Lines before the one containing "微博热度:3420164" are excluded; reproduce that line and all lines after it in the entries below, exactly.

== MATERIAL SHOWN ==

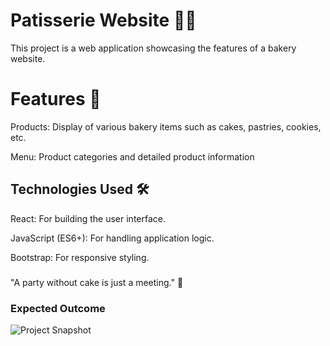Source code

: # Patisserie Website 🍰🎂

This project is a web application showcasing the features of a bakery website.

# Features 🎨

Products: Display of various bakery items such as cakes, pastries, cookies, etc.

Menu: Product categories and detailed product information

## Technologies Used 🛠️

React: For building the user interface.

JavaScript (ES6+): For handling application logic.

Bootstrap: For responsive styling.

### 
"A party without cake is just a meeting." 🍩

### Expected Outcome

![Project Snapshot](./chrome-capture-2024-7-13.gif)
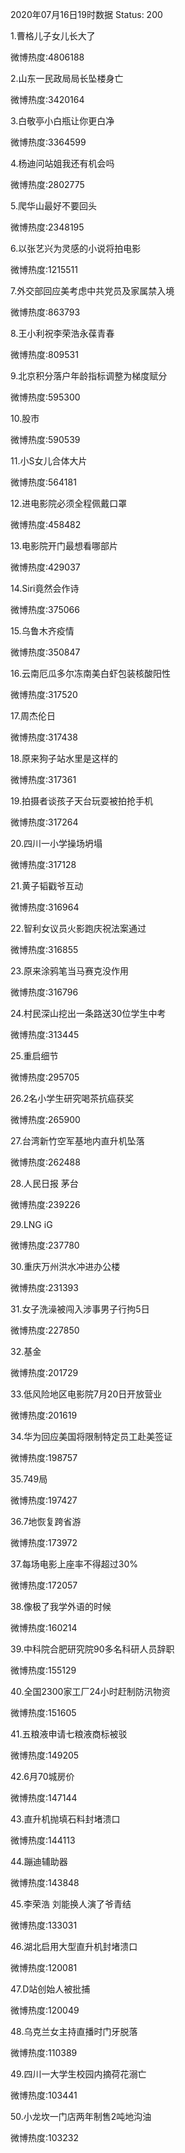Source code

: 2020年07月16日19时数据
Status: 200

1.曹格儿子女儿长大了

微博热度:4806188

2.山东一民政局局长坠楼身亡

微博热度:3420164

3.白敬亭小白瓶让你更白净

微博热度:3364599

4.杨迪问站姐我还有机会吗

微博热度:2802775

5.爬华山最好不要回头

微博热度:2348195

6.以张艺兴为灵感的小说将拍电影

微博热度:1215511

7.外交部回应美考虑中共党员及家属禁入境

微博热度:863793

8.王小利祝李荣浩永葆青春

微博热度:809531

9.北京积分落户年龄指标调整为梯度赋分

微博热度:595300

10.股市

微博热度:590539

11.小S女儿合体大片

微博热度:564181

12.进电影院必须全程佩戴口罩

微博热度:458482

13.电影院开门最想看哪部片

微博热度:429037

14.Siri竟然会作诗

微博热度:375066

15.乌鲁木齐疫情

微博热度:350847

16.云南厄瓜多尔冻南美白虾包装核酸阳性

微博热度:317520

17.周杰伦日

微博热度:317438

18.原来狗子站水里是这样的

微博热度:317361

19.拍摄者谈孩子天台玩耍被拍抢手机

微博热度:317264

20.四川一小学操场坍塌

微博热度:317128

21.黄子韬戳爷互动

微博热度:316964

22.智利女议员火影跑庆祝法案通过

微博热度:316855

23.原来涂鸦笔当马赛克没作用

微博热度:316796

24.村民深山挖出一条路送30位学生中考

微博热度:313445

25.重启细节

微博热度:295705

26.2名小学生研究喝茶抗癌获奖

微博热度:265900

27.台湾新竹空军基地内直升机坠落

微博热度:262488

28.人民日报 茅台

微博热度:239226

29.LNG iG

微博热度:237780

30.重庆万州洪水冲进办公楼

微博热度:231393

31.女子洗澡被闯入涉事男子行拘5日

微博热度:227850

32.基金

微博热度:201729

33.低风险地区电影院7月20日开放营业

微博热度:201619

34.华为回应美国将限制特定员工赴美签证

微博热度:198757

35.749局

微博热度:197427

36.7地恢复跨省游

微博热度:173972

37.每场电影上座率不得超过30%

微博热度:172057

38.像极了我学外语的时候

微博热度:160214

39.中科院合肥研究院90多名科研人员辞职

微博热度:155129

40.全国2300家工厂24小时赶制防汛物资

微博热度:151605

41.五粮液申请七粮液商标被驳

微博热度:149205

42.6月70城房价

微博热度:147144

43.直升机抛填石料封堵溃口

微博热度:144113

44.蹦迪辅助器

微博热度:143848

45.李荣浩 刘能换人演了爷青结

微博热度:133031

46.湖北启用大型直升机封堵溃口

微博热度:120081

47.D站创始人被批捕

微博热度:120049

48.乌克兰女主持直播时门牙脱落

微博热度:110389

49.四川一大学生校园内摘荷花溺亡

微博热度:103441

50.小龙坎一门店两年制售2吨地沟油

微博热度:103232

===

▶ _SOLUTION_:
微博热度:3420164

3.白敬亭小白瓶让你更白净

微博热度:3364599

4.杨迪问站姐我还有机会吗

微博热度:2802775

5.爬华山最好不要回头

微博热度:2348195

6.以张艺兴为灵感的小说将拍电影

微博热度:1215511

7.外交部回应美考虑中共党员及家属禁入境

微博热度:863793

8.王小利祝李荣浩永葆青春

微博热度:809531

9.北京积分落户年龄指标调整为梯度赋分

微博热度:595300

10.股市

微博热度:590539

11.小S女儿合体大片

微博热度:564181

12.进电影院必须全程佩戴口罩

微博热度:458482

13.电影院开门最想看哪部片

微博热度:429037

14.Siri竟然会作诗

微博热度:375066

15.乌鲁木齐疫情

微博热度:350847

16.云南厄瓜多尔冻南美白虾包装核酸阳性

微博热度:317520

17.周杰伦日

微博热度:317438

18.原来狗子站水里是这样的

微博热度:317361

19.拍摄者谈孩子天台玩耍被拍抢手机

微博热度:317264

20.四川一小学操场坍塌

微博热度:317128

21.黄子韬戳爷互动

微博热度:316964

22.智利女议员火影跑庆祝法案通过

微博热度:316855

23.原来涂鸦笔当马赛克没作用

微博热度:316796

24.村民深山挖出一条路送30位学生中考

微博热度:313445

25.重启细节

微博热度:295705

26.2名小学生研究喝茶抗癌获奖

微博热度:265900

27.台湾新竹空军基地内直升机坠落

微博热度:262488

28.人民日报 茅台

微博热度:239226

29.LNG iG

微博热度:237780

30.重庆万州洪水冲进办公楼

微博热度:231393

31.女子洗澡被闯入涉事男子行拘5日

微博热度:227850

32.基金

微博热度:201729

33.低风险地区电影院7月20日开放营业

微博热度:201619

34.华为回应美国将限制特定员工赴美签证

微博热度:198757

35.749局

微博热度:197427

36.7地恢复跨省游

微博热度:173972

37.每场电影上座率不得超过30%

微博热度:172057

38.像极了我学外语的时候

微博热度:160214

39.中科院合肥研究院90多名科研人员辞职

微博热度:155129

40.全国2300家工厂24小时赶制防汛物资

微博热度:151605

41.五粮液申请七粮液商标被驳

微博热度:149205

42.6月70城房价

微博热度:147144

43.直升机抛填石料封堵溃口

微博热度:144113

44.蹦迪辅助器

微博热度:143848

45.李荣浩 刘能换人演了爷青结

微博热度:133031

46.湖北启用大型直升机封堵溃口

微博热度:120081

47.D站创始人被批捕

微博热度:120049

48.乌克兰女主持直播时门牙脱落

微博热度:110389

49.四川一大学生校园内摘荷花溺亡

微博热度:103441

50.小龙坎一门店两年制售2吨地沟油

微博热度:103232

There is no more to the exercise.